Gerald Cohen was closing up case folders and filing them in his briefcase as the Princeton Glee Club cleared the battlefield, gathering up pens, pencils, case reports, and unused arguments from the long, wooden table. The handsome mobster timed it so that he and Victoria met in the doorway of the courtroom. He graciously stepped aside to let her pass. When they were in the hall, he turned to her. …

“It’s gratifying when justice finally prevails, isn’t it, counselor?”’

“Are you talking to me?” she said, stunned by his arrogance.

“I believe I was.” He smiled.

“Then tell your blond flunky who stole my case folders this morning to send them back. There’s nothing in there I can use against you. This case is done … but I have to turn over my files for review. I’m sure you want my sorry performance evaluated.”

“Of course, I don’t know what you’re talking about. But let me give you a tip, Vicky … I’ve been very patient with you. I’ve endured your subpoenas of my friends and business associates. For almost a year, I’ve put up with your brash, unsubstantiated allegations. There’s a part of me that keeps asking why I’ve been so charitable. I don’t have an adequate answer. Perhaps it’s because you’re an attractive young woman and I was raised to be courteous to women. However, you’ve used up all my patience. In the future, you might do well to give me lots and lots of room.”

“The room I’m planning to give you is about ten feet square and has a view of the rock quarry. Get used to seeing me around, Joe, ‘cause I’m just getting started on you.”

She turned and walked away from him, squaring her shoulders, feeling his glare on her back all the way to the elevators. When she turned to push the
DOWN
button, she saw him still staring. He hadn’t moved, but the look on his face transformed him. He no longer looked like a movie star. In that brief glance, she could see inside him as if some mystic chisel had stripped away his beauty and revealed his inner core. In that second, before he turned and walked away, she saw the deadly glare of pure evil. She wondered if she could deal with such a virulent enemy.

Victoria had given the orange juice glass to David Frankfurter before court and he had run it across the courtyard to the police lab. By the time she got back to her office, she had forgotten all about it, but David came through the door with a police printout in his hand.

“You ain’t gonna believe this,” he said, holding the crime lab report. “We got three good prints off that glass. Index, middle, and thumb, along with a partial palm. This guy you had breakfast with is quite a catch.”

“Works for Joe Rina, right?”

“Not that I can tell.” He handed her the yellow sheet.

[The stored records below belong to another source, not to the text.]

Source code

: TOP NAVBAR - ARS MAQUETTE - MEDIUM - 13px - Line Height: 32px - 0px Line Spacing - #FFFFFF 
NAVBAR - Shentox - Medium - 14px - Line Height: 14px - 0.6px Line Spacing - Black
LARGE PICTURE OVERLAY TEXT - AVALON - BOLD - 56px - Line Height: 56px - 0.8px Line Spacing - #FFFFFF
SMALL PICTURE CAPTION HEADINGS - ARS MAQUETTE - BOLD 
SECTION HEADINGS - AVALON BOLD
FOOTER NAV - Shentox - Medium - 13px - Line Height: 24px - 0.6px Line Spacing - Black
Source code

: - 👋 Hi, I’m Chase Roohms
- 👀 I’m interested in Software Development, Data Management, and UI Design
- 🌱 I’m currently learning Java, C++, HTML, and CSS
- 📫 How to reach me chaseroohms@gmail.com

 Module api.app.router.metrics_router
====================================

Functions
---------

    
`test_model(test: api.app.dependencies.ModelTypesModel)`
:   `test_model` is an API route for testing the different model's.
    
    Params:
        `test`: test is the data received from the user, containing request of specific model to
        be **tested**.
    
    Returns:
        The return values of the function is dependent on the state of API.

“Beano Bates?” she said, perplexed. “A confidence man?”

“Not just a con man,
the
con man. This guy is reputed to be the best long grifter operating in America. He actually
has
sold the Brooklyn Bridge.”

“Come on, that’s a joke.”

“No joke … It’s a scrap iron scam. The way he worked it, Beano pretended to be a Brooklyn metal stress tester who was fired by the city. He had metal stress fracture X-rays and a buncha official-looking time line analyses. They convinced the mark, who was the greedy owner of a scrap metal company, that the bridge had serious metal fatigue and had been judged unsafe by the civil engineers and was going to be torn down. They said it was all being hushed up because the public outcry would be enormous. They set up a fake auction and this dummy paid a half-a-million dollars to Beano’s phony inside man to rig the bids. The same scam was done once by some French sharpers on the Eiffel Tower. Beano Bates is the only white-collar criminal on the current FBI Ten Most Wanted List.”